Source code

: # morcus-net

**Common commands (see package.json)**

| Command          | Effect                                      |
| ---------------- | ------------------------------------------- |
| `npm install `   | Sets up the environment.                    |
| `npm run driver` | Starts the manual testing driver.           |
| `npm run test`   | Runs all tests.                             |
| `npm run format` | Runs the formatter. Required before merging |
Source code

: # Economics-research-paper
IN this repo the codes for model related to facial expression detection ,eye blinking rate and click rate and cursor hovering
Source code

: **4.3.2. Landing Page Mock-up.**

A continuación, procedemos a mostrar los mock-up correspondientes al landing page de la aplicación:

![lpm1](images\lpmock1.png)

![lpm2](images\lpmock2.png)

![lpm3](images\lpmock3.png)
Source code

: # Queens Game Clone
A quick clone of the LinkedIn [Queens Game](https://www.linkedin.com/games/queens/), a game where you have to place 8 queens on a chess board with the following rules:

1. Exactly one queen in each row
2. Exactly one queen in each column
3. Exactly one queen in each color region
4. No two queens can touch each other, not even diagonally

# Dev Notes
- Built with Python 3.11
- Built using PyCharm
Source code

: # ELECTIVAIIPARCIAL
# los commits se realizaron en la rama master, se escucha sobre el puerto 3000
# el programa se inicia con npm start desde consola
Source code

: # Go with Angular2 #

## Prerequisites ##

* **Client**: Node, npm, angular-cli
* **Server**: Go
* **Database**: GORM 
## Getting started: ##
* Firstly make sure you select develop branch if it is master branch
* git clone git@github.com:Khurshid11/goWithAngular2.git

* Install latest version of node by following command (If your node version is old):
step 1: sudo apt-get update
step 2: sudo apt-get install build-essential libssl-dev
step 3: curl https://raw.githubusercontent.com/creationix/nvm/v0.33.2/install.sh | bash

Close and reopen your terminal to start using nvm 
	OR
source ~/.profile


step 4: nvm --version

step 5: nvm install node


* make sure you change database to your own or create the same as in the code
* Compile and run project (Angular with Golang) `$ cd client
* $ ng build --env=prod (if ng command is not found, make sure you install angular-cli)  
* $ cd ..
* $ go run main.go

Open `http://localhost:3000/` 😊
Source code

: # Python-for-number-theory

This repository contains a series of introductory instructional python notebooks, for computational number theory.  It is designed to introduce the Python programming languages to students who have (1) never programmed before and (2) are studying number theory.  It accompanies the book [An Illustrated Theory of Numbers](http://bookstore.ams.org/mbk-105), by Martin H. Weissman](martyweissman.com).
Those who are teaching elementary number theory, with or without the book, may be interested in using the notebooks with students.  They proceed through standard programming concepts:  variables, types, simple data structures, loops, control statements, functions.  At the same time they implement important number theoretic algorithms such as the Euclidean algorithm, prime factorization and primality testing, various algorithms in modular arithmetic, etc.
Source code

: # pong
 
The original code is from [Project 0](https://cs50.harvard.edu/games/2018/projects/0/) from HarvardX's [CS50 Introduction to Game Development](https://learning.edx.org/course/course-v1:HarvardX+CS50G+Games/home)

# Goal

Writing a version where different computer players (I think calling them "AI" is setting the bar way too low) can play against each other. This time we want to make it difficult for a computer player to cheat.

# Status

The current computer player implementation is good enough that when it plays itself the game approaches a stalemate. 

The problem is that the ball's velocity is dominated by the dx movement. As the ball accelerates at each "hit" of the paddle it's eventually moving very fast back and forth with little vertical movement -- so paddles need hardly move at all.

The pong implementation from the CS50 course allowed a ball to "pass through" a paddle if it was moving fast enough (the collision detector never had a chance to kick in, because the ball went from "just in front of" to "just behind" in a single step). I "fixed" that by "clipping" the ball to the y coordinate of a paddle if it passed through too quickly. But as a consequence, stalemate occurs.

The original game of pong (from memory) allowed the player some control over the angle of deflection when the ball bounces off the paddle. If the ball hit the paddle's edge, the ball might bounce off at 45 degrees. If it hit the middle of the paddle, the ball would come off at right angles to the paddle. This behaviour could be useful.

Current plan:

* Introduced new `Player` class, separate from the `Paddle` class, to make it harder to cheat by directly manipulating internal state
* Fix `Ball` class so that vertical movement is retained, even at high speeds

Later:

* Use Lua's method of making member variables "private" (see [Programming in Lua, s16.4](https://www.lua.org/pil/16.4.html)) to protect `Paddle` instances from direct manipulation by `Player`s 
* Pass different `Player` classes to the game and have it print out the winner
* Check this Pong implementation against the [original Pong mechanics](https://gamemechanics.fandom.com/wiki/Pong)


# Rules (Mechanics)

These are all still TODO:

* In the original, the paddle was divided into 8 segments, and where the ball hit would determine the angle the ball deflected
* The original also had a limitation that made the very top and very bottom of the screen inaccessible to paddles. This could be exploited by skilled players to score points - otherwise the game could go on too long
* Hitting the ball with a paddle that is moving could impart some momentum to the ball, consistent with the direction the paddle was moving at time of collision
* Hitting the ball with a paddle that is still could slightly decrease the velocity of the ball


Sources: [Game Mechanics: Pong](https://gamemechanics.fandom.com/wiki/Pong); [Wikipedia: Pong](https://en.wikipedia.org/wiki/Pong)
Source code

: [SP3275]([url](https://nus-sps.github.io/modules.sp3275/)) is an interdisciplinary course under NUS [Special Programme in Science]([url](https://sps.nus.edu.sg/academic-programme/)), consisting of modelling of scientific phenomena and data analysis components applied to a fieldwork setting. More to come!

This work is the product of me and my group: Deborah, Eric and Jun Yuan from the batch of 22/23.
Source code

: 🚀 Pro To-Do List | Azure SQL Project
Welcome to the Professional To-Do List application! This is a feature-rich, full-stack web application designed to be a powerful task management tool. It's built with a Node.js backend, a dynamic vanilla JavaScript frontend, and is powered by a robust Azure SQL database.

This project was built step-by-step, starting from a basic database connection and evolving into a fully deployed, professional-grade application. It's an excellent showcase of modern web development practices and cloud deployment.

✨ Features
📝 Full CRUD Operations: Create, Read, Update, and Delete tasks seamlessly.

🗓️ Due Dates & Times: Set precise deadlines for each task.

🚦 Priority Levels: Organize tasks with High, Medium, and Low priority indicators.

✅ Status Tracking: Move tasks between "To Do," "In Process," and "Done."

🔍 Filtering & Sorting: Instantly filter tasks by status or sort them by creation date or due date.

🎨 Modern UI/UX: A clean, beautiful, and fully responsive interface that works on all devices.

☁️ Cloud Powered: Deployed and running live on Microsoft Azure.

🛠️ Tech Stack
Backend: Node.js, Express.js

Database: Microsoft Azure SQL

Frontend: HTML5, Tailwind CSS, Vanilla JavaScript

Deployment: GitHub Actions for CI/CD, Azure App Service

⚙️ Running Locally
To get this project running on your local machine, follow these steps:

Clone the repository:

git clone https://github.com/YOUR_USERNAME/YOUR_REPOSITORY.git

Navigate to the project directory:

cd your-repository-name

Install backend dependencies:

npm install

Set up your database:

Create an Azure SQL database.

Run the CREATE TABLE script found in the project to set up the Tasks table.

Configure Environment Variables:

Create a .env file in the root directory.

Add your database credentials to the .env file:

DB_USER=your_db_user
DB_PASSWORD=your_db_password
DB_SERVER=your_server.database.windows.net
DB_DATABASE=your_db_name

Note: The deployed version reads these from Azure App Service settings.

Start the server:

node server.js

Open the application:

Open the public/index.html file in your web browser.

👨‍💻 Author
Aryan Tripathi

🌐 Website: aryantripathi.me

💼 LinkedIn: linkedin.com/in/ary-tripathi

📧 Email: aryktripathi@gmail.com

WORK INSTRUCTIONS: From the records above, please extract every line and repeat it exactly.

WRITTEN RESPONSE:
Source code

: # morcus-net

**Common commands (see package.json)**

| Command          | Effect                                      |
| ---------------- | ------------------------------------------- |
| `npm install `   | Sets up the environment.                    |
| `npm run driver` | Starts the manual testing driver.           |
| `npm run test`   | Runs all tests.                             |
| `npm run format` | Runs the formatter. Required before merging |
Source code

: # Economics-research-paper
IN this repo the codes for model related to facial expression detection ,eye blinking rate and click rate and cursor hovering
Source code

: **4.3.2. Landing Page Mock-up.**

A continuación, procedemos a mostrar los mock-up correspondientes al landing page de la aplicación:

![lpm1](images\lpmock1.png)

![lpm2](images\lpmock2.png)

![lpm3](images\lpmock3.png)
Source code

: # Queens Game Clone
A quick clone of the LinkedIn [Queens Game](https://www.linkedin.com/games/queens/), a game where you have to place 8 queens on a chess board with the following rules:

1. Exactly one queen in each row
2. Exactly one queen in each column
3. Exactly one queen in each color region
4. No two queens can touch each other, not even diagonally

# Dev Notes
- Built with Python 3.11
- Built using PyCharm
Source code

: # ELECTIVAIIPARCIAL
# los commits se realizaron en la rama master, se escucha sobre el puerto 3000
# el programa se inicia con npm start desde consola
Source code

: # Go with Angular2 #

## Prerequisites ##

* **Client**: Node, npm, angular-cli
* **Server**: Go
* **Database**: GORM 
## Getting started: ##
* Firstly make sure you select develop branch if it is master branch
* git clone git@github.com:Khurshid11/goWithAngular2.git

* Install latest version of node by following command (If your node version is old):
step 1: sudo apt-get update
step 2: sudo apt-get install build-essential libssl-dev
step 3: curl https://raw.githubusercontent.com/creationix/nvm/v0.33.2/install.sh | bash

Close and reopen your terminal to start using nvm 
	OR
source ~/.profile


step 4: nvm --version

step 5: nvm install node


* make sure you change database to your own or create the same as in the code
* Compile and run project (Angular with Golang) `$ cd client
* $ ng build --env=prod (if ng command is not found, make sure you install angular-cli)  
* $ cd ..
* $ go run main.go

Open `http://localhost:3000/` 😊
Source code

: # Python-for-number-theory

This repository contains a series of introductory instructional python notebooks, for computational number theory.  It is designed to introduce the Python programming languages to students who have (1) never programmed before and (2) are studying number theory.  It accompanies the book [An Illustrated Theory of Numbers](http://bookstore.ams.org/mbk-105), by Martin H. Weissman](martyweissman.com).
Those who are teaching elementary number theory, with or without the book, may be interested in using the notebooks with students.  They proceed through standard programming concepts:  variables, types, simple data structures, loops, control statements, functions.  At the same time they implement important number theoretic algorithms such as the Euclidean algorithm, prime factorization and primality testing, various algorithms in modular arithmetic, etc.
Source code

: # pong
 
The original code is from [Project 0](https://cs50.harvard.edu/games/2018/projects/0/) from HarvardX's [CS50 Introduction to Game Development](https://learning.edx.org/course/course-v1:HarvardX+CS50G+Games/home)

# Goal

Writing a version where different computer players (I think calling them "AI" is setting the bar way too low) can play against each other. This time we want to make it difficult for a computer player to cheat.

# Status

The current computer player implementation is good enough that when it plays itself the game approaches a stalemate. 

The problem is that the ball's velocity is dominated by the dx movement. As the ball accelerates at each "hit" of the paddle it's eventually moving very fast back and forth with little vertical movement -- so paddles need hardly move at all.

The pong implementation from the CS50 course allowed a ball to "pass through" a paddle if it was moving fast enough (the collision detector never had a chance to kick in, because the ball went from "just in front of" to "just behind" in a single step). I "fixed" that by "clipping" the ball to the y coordinate of a paddle if it passed through too quickly. But as a consequence, stalemate occurs.

The original game of pong (from memory) allowed the player some control over the angle of deflection when the ball bounces off the paddle. If the ball hit the paddle's edge, the ball might bounce off at 45 degrees. If it hit the middle of the paddle, the ball would come off at right angles to the paddle. This behaviour could be useful.

Current plan:

* Introduced new `Player` class, separate from the `Paddle` class, to make it harder to cheat by directly manipulating internal state
* Fix `Ball` class so that vertical movement is retained, even at high speeds

Later:

* Use Lua's method of making member variables "private" (see [Programming in Lua, s16.4](https://www.lua.org/pil/16.4.html)) to protect `Paddle` instances from direct manipulation by `Player`s 
* Pass different `Player` classes to the game and have it print out the winner
* Check this Pong implementation against the [original Pong mechanics](https://gamemechanics.fandom.com/wiki/Pong)


# Rules (Mechanics)

These are all still TODO:

* In the original, the paddle was divided into 8 segments, and where the ball hit would determine the angle the ball deflected
* The original also had a limitation that made the very top and very bottom of the screen inaccessible to paddles. This could be exploited by skilled players to score points - otherwise the game could go on too long
* Hitting the ball with a paddle that is moving could impart some momentum to the ball, consistent with the direction the paddle was moving at time of collision
* Hitting the ball with a paddle that is still could slightly decrease the velocity of the ball


Sources: [Game Mechanics: Pong](https://gamemechanics.fandom.com/wiki/Pong); [Wikipedia: Pong](https://en.wikipedia.org/wiki/Pong)
Source code

: [SP3275]([url](https://nus-sps.github.io/modules.sp3275/)) is an interdisciplinary course under NUS [Special Programme in Science]([url](https://sps.nus.edu.sg/academic-programme/)), consisting of modelling of scientific phenomena and data analysis components applied to a fieldwork setting. More to come!

This work is the product of me and my group: Deborah, Eric and Jun Yuan from the batch of 22/23.
Source code

: 🚀 Pro To-Do List | Azure SQL Project
Welcome to the Professional To-Do List application! This is a feature-rich, full-stack web application designed to be a powerful task management tool. It's built with a Node.js backend, a dynamic vanilla JavaScript frontend, and is powered by a robust Azure SQL database.

This project was built step-by-step, starting from a basic database connection and evolving into a fully deployed, professional-grade application. It's an excellent showcase of modern web development practices and cloud deployment.

✨ Features
📝 Full CRUD Operations: Create, Read, Update, and Delete tasks seamlessly.

🗓️ Due Dates & Times: Set precise deadlines for each task.

🚦 Priority Levels: Organize tasks with High, Medium, and Low priority indicators.

✅ Status Tracking: Move tasks between "To Do," "In Process," and "Done."

🔍 Filtering & Sorting: Instantly filter tasks by status or sort them by creation date or due date.

🎨 Modern UI/UX: A clean, beautiful, and fully responsive interface that works on all devices.

☁️ Cloud Powered: Deployed and running live on Microsoft Azure.

🛠️ Tech Stack
Backend: Node.js, Express.js

Database: Microsoft Azure SQL

Frontend: HTML5, Tailwind CSS, Vanilla JavaScript

Deployment: GitHub Actions for CI/CD, Azure App Service

⚙️ Running Locally
To get this project running on your local machine, follow these steps:

Clone the repository:

git clone https://github.com/YOUR_USERNAME/YOUR_REPOSITORY.git

Navigate to the project directory:

cd your-repository-name

Install backend dependencies:

npm install

Set up your database:

Create an Azure SQL database.

Run the CREATE TABLE script found in the project to set up the Tasks table.

Configure Environment Variables:

Create a .env file in the root directory.

Add your database credentials to the .env file:

DB_USER=your_db_user
DB_PASSWORD=your_db_password
DB_SERVER=your_server.database.windows.net
DB_DATABASE=your_db_name

Note: The deployed version reads these from Azure App Service settings.

Start the server:

node server.js

Open the application:

Open the public/index.html file in your web browser.

👨‍💻 Author
Aryan Tripathi

🌐 Website: aryantripathi.me

💼 LinkedIn: linkedin.com/in/ary-tripathi

📧 Email: aryktripathi@gmail.com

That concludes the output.